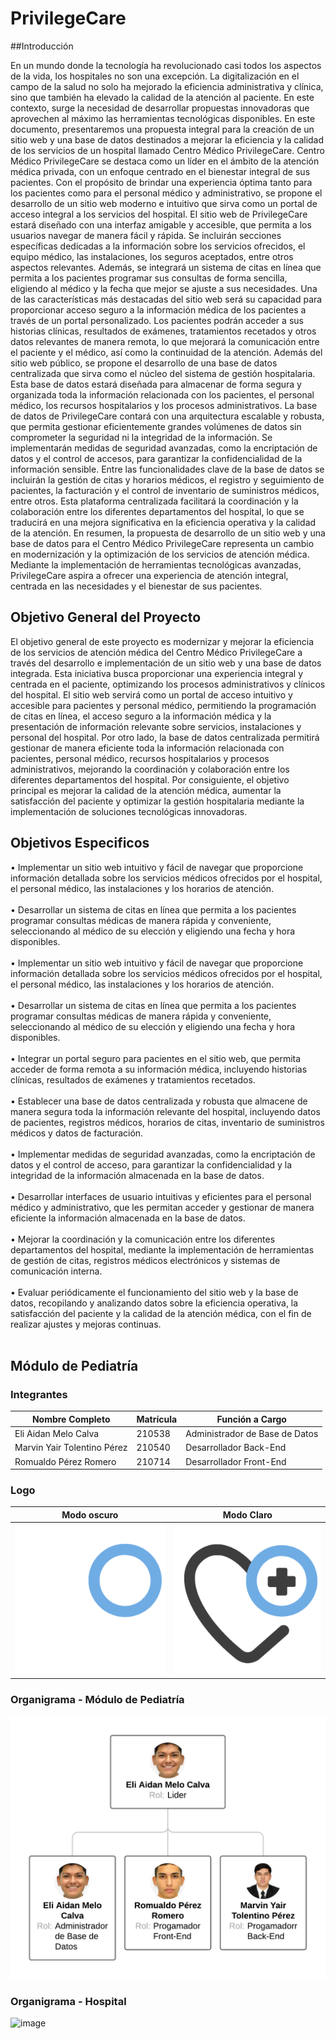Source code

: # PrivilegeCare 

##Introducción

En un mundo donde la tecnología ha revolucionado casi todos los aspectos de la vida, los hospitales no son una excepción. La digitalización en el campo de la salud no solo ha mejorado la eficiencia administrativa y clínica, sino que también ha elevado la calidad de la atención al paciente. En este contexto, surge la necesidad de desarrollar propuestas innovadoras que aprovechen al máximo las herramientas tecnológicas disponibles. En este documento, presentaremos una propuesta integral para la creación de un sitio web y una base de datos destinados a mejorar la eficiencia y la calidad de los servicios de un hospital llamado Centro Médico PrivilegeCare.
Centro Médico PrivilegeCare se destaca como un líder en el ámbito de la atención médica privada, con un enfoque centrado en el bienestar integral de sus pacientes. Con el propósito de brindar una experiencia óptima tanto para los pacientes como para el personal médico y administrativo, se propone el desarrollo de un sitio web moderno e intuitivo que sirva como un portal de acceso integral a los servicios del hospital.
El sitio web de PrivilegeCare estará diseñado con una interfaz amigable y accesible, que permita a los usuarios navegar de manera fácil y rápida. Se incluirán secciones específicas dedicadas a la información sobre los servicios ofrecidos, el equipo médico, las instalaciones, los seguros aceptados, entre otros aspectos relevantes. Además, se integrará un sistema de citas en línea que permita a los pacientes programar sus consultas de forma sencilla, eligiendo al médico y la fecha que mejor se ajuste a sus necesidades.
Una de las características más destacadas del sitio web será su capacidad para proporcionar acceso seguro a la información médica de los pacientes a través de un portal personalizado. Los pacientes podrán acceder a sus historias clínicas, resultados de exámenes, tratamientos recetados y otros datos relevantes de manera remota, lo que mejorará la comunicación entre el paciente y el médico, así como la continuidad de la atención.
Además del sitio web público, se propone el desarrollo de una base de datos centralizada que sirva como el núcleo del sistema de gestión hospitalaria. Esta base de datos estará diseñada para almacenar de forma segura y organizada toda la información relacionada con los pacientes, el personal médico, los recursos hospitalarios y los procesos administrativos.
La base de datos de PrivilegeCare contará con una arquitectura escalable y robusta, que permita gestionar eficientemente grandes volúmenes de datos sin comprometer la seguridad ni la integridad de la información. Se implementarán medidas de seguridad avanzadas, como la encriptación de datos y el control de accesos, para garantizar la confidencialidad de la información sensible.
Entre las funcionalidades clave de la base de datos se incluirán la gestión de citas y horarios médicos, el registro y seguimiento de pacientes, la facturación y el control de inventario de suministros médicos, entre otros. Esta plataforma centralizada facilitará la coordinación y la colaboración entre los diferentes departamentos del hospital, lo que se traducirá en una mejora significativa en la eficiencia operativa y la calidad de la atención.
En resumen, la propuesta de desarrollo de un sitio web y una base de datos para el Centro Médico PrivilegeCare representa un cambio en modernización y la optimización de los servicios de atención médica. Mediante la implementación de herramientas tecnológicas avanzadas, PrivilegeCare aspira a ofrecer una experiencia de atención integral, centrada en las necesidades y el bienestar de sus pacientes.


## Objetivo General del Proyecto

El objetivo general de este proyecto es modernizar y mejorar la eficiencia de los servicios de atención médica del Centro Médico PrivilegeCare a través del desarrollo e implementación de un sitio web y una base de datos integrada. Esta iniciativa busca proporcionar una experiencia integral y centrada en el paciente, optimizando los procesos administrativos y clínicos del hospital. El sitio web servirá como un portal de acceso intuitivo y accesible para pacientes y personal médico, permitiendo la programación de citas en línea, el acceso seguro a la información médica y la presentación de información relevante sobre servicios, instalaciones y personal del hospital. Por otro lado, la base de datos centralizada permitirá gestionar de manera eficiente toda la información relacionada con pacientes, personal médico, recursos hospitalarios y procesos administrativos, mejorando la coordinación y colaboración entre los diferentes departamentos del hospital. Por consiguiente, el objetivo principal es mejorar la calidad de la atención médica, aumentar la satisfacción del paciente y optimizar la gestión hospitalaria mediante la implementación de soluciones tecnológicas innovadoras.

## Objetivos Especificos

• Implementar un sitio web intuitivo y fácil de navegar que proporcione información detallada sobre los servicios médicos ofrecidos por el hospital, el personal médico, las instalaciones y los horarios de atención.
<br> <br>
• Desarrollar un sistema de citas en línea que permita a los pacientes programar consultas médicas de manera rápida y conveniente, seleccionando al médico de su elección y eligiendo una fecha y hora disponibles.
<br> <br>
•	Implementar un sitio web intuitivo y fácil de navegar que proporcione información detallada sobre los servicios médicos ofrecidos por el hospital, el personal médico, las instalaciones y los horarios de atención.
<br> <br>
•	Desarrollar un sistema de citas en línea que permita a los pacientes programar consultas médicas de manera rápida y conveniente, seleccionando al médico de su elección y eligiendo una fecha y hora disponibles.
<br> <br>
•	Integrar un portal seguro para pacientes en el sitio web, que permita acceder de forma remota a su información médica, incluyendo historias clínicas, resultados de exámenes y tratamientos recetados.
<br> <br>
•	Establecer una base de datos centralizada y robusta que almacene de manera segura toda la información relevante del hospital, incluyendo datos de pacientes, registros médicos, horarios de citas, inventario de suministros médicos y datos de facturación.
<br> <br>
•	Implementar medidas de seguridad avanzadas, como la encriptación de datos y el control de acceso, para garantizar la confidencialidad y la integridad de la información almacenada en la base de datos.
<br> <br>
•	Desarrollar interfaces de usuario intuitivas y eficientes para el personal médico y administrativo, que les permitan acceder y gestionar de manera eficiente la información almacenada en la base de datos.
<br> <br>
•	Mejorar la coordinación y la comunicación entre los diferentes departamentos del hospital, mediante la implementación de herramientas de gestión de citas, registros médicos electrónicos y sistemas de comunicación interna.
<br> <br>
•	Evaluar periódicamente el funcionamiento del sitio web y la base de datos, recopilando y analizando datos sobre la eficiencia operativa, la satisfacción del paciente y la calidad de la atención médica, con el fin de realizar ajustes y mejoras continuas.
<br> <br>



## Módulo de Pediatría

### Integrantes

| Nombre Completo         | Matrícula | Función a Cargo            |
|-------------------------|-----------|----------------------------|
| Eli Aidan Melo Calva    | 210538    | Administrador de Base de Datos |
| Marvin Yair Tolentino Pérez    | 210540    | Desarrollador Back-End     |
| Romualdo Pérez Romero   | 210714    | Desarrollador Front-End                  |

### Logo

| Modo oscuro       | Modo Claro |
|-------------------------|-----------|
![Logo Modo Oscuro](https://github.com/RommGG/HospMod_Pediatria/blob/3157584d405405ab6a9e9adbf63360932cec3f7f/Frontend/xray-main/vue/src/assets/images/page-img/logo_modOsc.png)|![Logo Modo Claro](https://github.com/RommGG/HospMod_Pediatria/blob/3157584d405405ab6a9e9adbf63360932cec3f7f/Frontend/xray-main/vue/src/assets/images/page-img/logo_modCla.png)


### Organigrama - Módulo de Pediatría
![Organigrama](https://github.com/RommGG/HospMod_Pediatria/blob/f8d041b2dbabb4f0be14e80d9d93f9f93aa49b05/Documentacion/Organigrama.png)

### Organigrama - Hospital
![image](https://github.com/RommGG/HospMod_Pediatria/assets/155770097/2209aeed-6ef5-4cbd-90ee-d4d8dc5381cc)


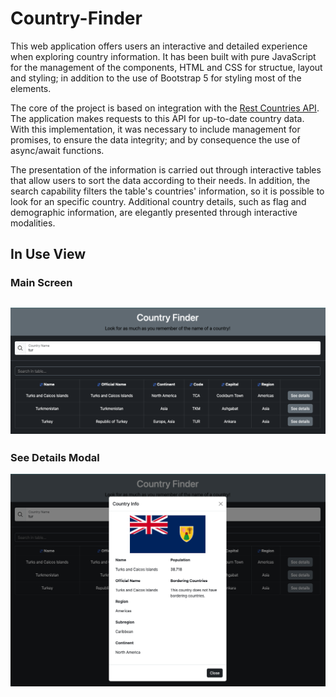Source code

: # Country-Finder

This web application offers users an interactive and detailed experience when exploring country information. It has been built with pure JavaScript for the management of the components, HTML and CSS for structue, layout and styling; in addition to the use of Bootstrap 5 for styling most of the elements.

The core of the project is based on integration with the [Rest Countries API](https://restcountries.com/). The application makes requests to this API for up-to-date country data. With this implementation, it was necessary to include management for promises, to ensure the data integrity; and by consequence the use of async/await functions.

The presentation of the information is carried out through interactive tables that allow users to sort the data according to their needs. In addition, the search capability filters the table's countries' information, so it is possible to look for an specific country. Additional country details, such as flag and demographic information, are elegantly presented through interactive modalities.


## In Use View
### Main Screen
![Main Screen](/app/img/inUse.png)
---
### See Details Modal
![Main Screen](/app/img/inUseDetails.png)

■ Task brief: Leave out the pictures and repeat exactly the lines from the first line of the data through the line containing "Centro Médico PrivilegeCare se". Add nothing else.

■ Response area:
Source code

: # PrivilegeCare 

##Introducción

En un mundo donde la tecnología ha revolucionado casi todos los aspectos de la vida, los hospitales no son una excepción. La digitalización en el campo de la salud no solo ha mejorado la eficiencia administrativa y clínica, sino que también ha elevado la calidad de la atención al paciente. En este contexto, surge la necesidad de desarrollar propuestas innovadoras que aprovechen al máximo las herramientas tecnológicas disponibles. En este documento, presentaremos una propuesta integral para la creación de un sitio web y una base de datos destinados a mejorar la eficiencia y la calidad de los servicios de un hospital llamado Centro Médico PrivilegeCare.
Centro Médico PrivilegeCare se destaca como un líder en el ámbito de la atención médica privada, con un enfoque centrado en el bienestar integral de sus pacientes. Con el propósito de brindar una experiencia óptima tanto para los pacientes como para el personal médico y administrativo, se propone el desarrollo de un sitio web moderno e intuitivo que sirva como un portal de acceso integral a los servicios del hospital.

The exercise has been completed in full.